* Exercise instructions *
Check every line below for the word "test" and show those that hold it.
____
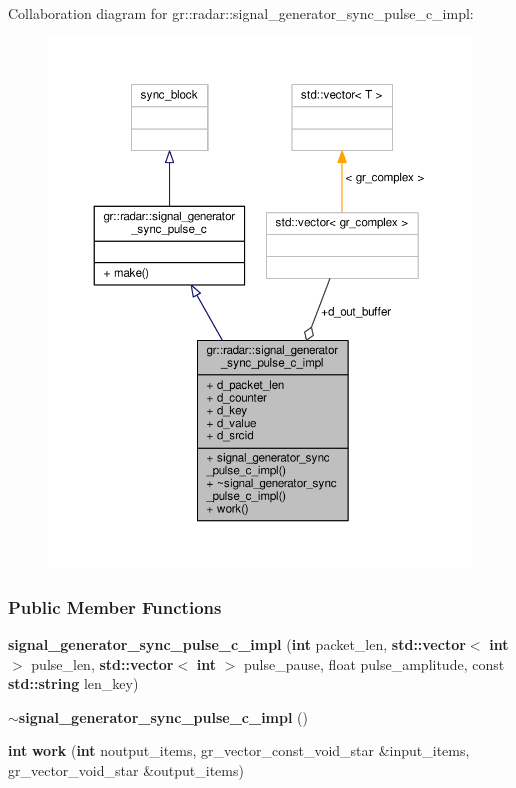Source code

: Collaboration diagram for gr\+:\+:radar\+:\+:signal\+\_\+generator\+\_\+sync\+\_\+pulse\+\_\+c\+\_\+impl\+:
\nopagebreak
\begin{figure}[H]
\begin{center}
\leavevmode
\includegraphics[width=350pt]{dd/dce/classgr_1_1radar_1_1signal__generator__sync__pulse__c__impl__coll__graph}
\end{center}
\end{figure}
\subsubsection*{Public Member Functions}
\begin{DoxyCompactItemize}
\item 
{\bf signal\+\_\+generator\+\_\+sync\+\_\+pulse\+\_\+c\+\_\+impl} ({\bf int} packet\+\_\+len, {\bf std\+::vector}$<$ {\bf int} $>$ pulse\+\_\+len, {\bf std\+::vector}$<$ {\bf int} $>$ pulse\+\_\+pause, float pulse\+\_\+amplitude, const {\bf std\+::string} len\+\_\+key)
\item 
{\bf $\sim$signal\+\_\+generator\+\_\+sync\+\_\+pulse\+\_\+c\+\_\+impl} ()
\item 
{\bf int} {\bf work} ({\bf int} noutput\+\_\+items, gr\+\_\+vector\+\_\+const\+\_\+void\+\_\+star \&input\+\_\+items, gr\+\_\+vector\+\_\+void\+\_\+star \&output\+\_\+items)
\end{DoxyCompactItemize}

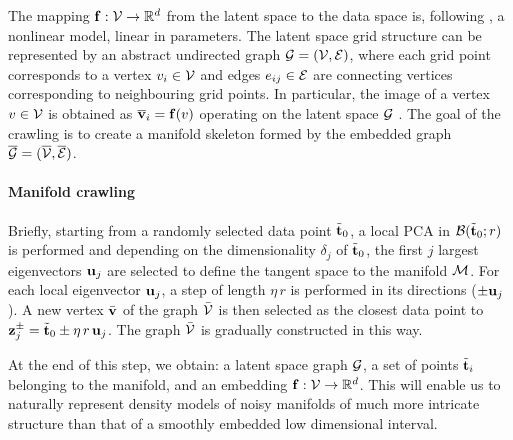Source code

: The mapping $\boldsymbol{\mathbf{f}}: \mathcal{V} \to \mathbb{R}^d$ from the latent space to the data space is, following \citet{Bishop1998GTMTG},
a nonlinear model, linear in parameters.
The latent space grid structure can be represented by an abstract undirected graph $\mathcal{G} = (\mathcal{V},\mathcal{E})$, where each grid point corresponds to a vertex $v_i \in \mathcal{V}$ and edges $e_{ij} \in \mathcal{E}$ are connecting vertices corresponding to neighbouring grid points.
In particular, the image of a vertex $v \in \mathcal{V}$ %
is obtained as $\overline{\boldsymbol{\mathbf{v}}}_i = \boldsymbol{\mathbf{f}}(v)$ operating on the latent space $\mathcal{G}$ \citep[see section 3.1 of][for details]{Canducci2021}.
The goal of the crawling is to create a manifold skeleton formed by the embedded graph
$\overline{\mathcal{G}} = (\overline{\mathcal{V}},\overline{\mathcal{E}})$.%

\paragraph{Manifold crawling}
Briefly, starting from a randomly selected data point $\tilde{\boldsymbol{\mathbf{t}}}_0$, a local PCA in $\mathcal{B}(\tilde{\boldsymbol{\mathbf{t}}}_0;r)$ is performed and depending on the dimensionality $\delta_j$ of $\tilde{\boldsymbol{\mathbf{t}}}_0$, the first $j$ largest eigenvectors $\boldsymbol{\mathbf{u}}_j$ are selected to define the tangent space to the manifold $\mathcal{M}$.
For each local eigenvector $\boldsymbol{\mathbf{u}}_j$, a step of length $\eta\, r$ is performed in its directions ($\pm \boldsymbol{\mathbf{u}}_j$). A new vertex $\bar{\boldsymbol{\mathbf{v}}}$ of the graph $\bar{\mathcal{V}}$ is then selected as the closest data point to $\boldsymbol{\mathbf{z}}_j^{\pm} = \tilde{\boldsymbol{\mathbf{t}}}_0 \pm \eta\, r\, \boldsymbol{\mathbf{u}}_j$.
The graph $\bar{\mathcal{V}}$ is gradually constructed in this way.

At the end of this step, we obtain: a latent space graph $\mathcal{G}$, a set of points $\tilde{\boldsymbol{\mathbf{t}}}_i$ belonging to the manifold, and an embedding $\boldsymbol{\mathbf{f}}: \mathcal{V} \rightarrow \mathbb{R}^d$.
This will enable us to naturally represent density models of noisy manifolds of much more intricate structure than that of a smoothly embedded low dimensional interval.


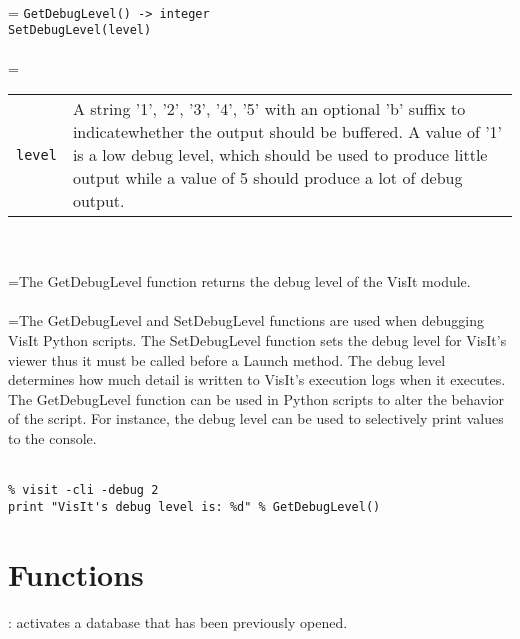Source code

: \documentclass[10pt,a4paper]{report}
\begin{document}
 \\ 
\hangindent=\parindent 
\verb!GetDebugLevel() -> integer!\\ 
\verb!SetDebugLevel(level)!\\ [-3mm]

 \\ 
\hangindent=\parindent 
\begin{tabular}{lp{9cm}}
\verb!level! & A string '1', '2', '3', '4', '5' with an optional 'b' suffix to indicatewhether the output should be buffered. A value of '1' is a low debug level, which should be used to produce little output while a value of 5 should produce a lot of debug output. \\
\end{tabular} \\[-2mm]


 \\ 
\hangindent=\parindent The GetDebugLevel function returns the debug level of the VisIt module. \\[-3mm] 

 \\ 
\hangindent=\parindent The GetDebugLevel and SetDebugLevel functions are used when debugging VisIt Python scripts. The SetDebugLevel function sets the debug level for VisIt's viewer thus it must be called before a Launch method. The debug level determines how much detail is written to VisIt's execution logs when it executes. The GetDebugLevel function can be used in Python scripts to alter the behavior of the script. For instance, the debug level can be used to selectively print values to the console. \\[-3mm] 

\\[-6mm]
\begin{verbatim}% visit -cli -debug 2
print "VisIt's debug level is: %d" % GetDebugLevel()
\end{verbatim}
\newpage

\chapter{Functions}


{}
: activates a database that has been previously opened.\\[-3mm]
\end{document}
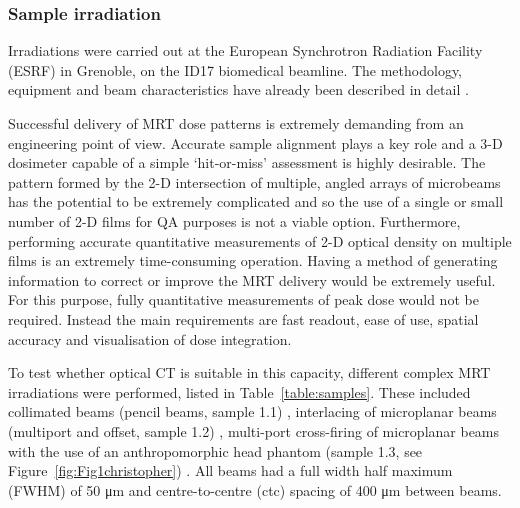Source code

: 	
\subsubsection{Sample irradiation}
	
	Irradiations were carried out at the European Synchrotron Radiation Facility (ESRF) in Grenoble, on the ID17 biomedical beamline. The methodology, equipment and beam characteristics have already been described in detail \cite{abdulrahmansophisticated2011 , doranestablishing2013 , doranan2010}. %
	
	Successful delivery of MRT dose patterns is extremely demanding from an engineering point of view. Accurate sample alignment plays a key role and a 3-D dosimeter capable of a simple `hit-or-miss' assessment is highly desirable. The pattern formed by the 2-D intersection of multiple, angled arrays of microbeams has the potential to be extremely complicated and so the use of a single or small number of 2-D films for QA purposes is not a viable option. Furthermore, performing accurate quantitative measurements of 2-D optical density on multiple films is an extremely time-consuming operation. Having a method of generating information to correct or improve the MRT delivery would be extremely useful. For this purpose, fully quantitative measurements of peak dose would not be required. Instead the main requirements are fast readout, ease of use, spatial accuracy and visualisation of dose integration. 
	
	To test whether optical CT is suitable in this capacity, different complex MRT irradiations were performed, listed in Table~\ref{table:samples}. These included collimated beams (pencil beams, sample 1.1) \cite{brauer-krischeffects2010}, interlacing of microplanar beams (multiport and offset, sample 1.2) \cite{serduchigh-precision2010}, multi-port cross-firing of microplanar beams with the use of an anthropomorphic head phantom (sample 1.3, see Figure~\ref{fig:Fig1christopher}) \cite{requardt2005new}. All beams had a full width half maximum (FWHM) of 50 \si{\um} and centre-to-centre (ctc) spacing of 400 \si{\um} between beams.
	
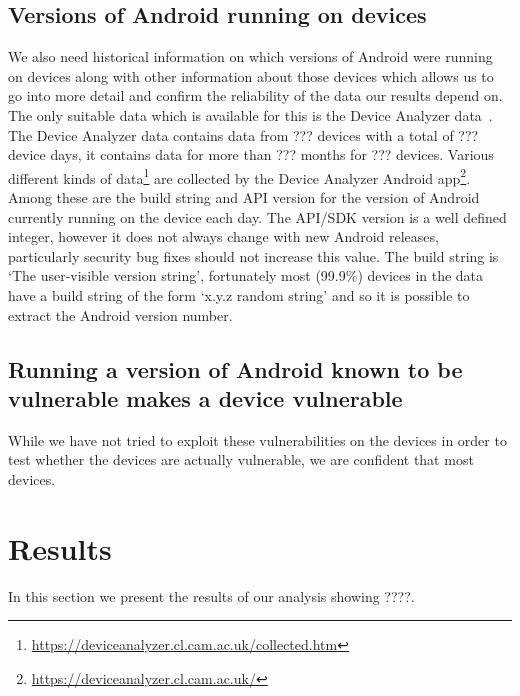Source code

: \documentclass[conference,a4paper,twoside]{IEEEtran}
\begin{document}
\subsection{Versions of Android running on devices}
We also need historical information on which versions of Android were running on devices along with other information about those devices which allows us to go into more detail and confirm the reliability of the data our results depend on.
The only suitable data which is available for this is the Device Analyzer data~\cite{Wagner2013}.
The Device Analyzer data contains data from ??? devices with a total of ??? device days, it contains data for more than ??? months for ??? devices.
Various different kinds of data\footnote{\url{https://deviceanalyzer.cl.cam.ac.uk/collected.htm}} are collected by the Device Analyzer Android app\footnote{\url{https://deviceanalyzer.cl.cam.ac.uk/}}.
Among these are the build string and API version for the version of Android currently running on the device each day.
The API/SDK version is a well defined integer, however it does not always change with new Android releases, particularly security bug fixes should not increase this value.
The build string is `The user-visible version string', fortunately most (99.9\%) devices in the data have a build string of the form `x.y.z random string' and so it is possible to extract the Android version number.

\subsection{Running a version of Android known to be vulnerable makes a device vulnerable}
While we have not tried to exploit these vulnerabilities on the devices in order to test whether the devices are actually vulnerable, we are confident that most devices.

\section{Results}
\label{sec:results}
In this section we present the results of our analysis showing ????. %
\end{document}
____
* Problem solution *
	To test whether optical CT is suitable in this capacity, different complex MRT irradiations were performed, listed in Table~\ref{table:samples}. These included collimated beams (pencil beams, sample 1.1) \cite{brauer-krischeffects2010}, interlacing of microplanar beams (multiport and offset, sample 1.2) \cite{serduchigh-precision2010}, multi-port cross-firing of microplanar beams with the use of an anthropomorphic head phantom (sample 1.3, see Figure~\ref{fig:Fig1christopher}) \cite{requardt2005new}. All beams had a full width half maximum (FWHM) of 50 \si{\um} and centre-to-centre (ctc) spacing of 400 \si{\um} between beams.
While we have not tried to exploit these vulnerabilities on the devices in order to test whether the devices are actually vulnerable, we are confident that most devices.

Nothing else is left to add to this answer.